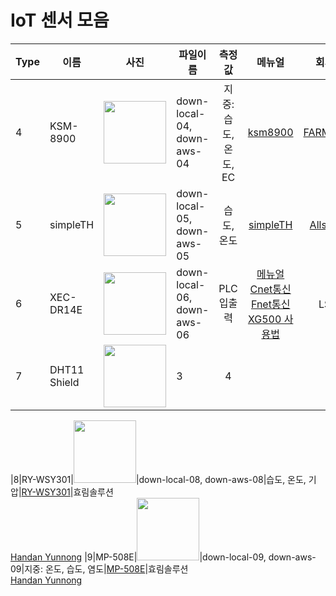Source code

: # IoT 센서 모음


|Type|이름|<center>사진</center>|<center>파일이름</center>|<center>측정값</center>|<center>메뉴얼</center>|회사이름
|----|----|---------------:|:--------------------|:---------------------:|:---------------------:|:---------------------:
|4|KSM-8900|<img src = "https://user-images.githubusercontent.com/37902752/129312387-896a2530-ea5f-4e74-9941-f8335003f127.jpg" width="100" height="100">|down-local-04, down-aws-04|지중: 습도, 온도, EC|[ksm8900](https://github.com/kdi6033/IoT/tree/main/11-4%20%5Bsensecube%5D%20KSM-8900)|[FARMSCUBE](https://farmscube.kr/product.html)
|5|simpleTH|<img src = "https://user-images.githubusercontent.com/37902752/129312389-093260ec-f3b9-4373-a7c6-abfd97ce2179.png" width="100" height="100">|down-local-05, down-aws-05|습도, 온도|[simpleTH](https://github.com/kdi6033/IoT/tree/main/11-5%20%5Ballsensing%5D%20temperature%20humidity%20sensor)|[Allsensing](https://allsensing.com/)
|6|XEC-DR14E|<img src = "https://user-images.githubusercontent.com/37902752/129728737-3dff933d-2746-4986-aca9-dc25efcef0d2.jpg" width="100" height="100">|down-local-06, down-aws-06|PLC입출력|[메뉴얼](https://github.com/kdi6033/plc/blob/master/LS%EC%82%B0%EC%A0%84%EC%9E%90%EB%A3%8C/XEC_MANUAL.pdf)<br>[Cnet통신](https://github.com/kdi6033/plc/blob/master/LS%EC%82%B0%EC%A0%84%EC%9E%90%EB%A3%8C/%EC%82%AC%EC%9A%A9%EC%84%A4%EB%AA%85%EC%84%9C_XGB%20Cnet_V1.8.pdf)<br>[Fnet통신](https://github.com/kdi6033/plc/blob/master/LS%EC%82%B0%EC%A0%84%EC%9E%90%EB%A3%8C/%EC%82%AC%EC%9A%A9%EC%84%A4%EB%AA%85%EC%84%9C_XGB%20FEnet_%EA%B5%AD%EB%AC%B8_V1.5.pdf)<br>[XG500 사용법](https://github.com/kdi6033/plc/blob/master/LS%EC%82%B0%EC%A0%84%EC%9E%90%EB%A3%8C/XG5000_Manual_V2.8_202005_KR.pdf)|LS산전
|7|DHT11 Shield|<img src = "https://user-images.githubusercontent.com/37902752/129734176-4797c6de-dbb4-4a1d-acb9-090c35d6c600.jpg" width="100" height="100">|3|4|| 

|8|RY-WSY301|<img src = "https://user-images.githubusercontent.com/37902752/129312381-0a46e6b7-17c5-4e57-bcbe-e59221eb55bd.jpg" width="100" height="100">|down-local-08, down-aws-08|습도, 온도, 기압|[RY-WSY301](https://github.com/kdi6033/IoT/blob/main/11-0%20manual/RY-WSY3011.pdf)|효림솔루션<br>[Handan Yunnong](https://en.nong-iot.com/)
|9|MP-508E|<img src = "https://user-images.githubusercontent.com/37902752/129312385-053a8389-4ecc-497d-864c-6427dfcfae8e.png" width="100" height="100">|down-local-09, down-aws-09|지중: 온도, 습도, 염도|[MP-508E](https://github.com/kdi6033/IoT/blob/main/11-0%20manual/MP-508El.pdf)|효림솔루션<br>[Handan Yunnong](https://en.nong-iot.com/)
-----
_YOUR GOAL_. Only a number is expected here: the count of lines in the listing that hold the string "tree".

_RESPONSE TO THE EXERCISE_. 2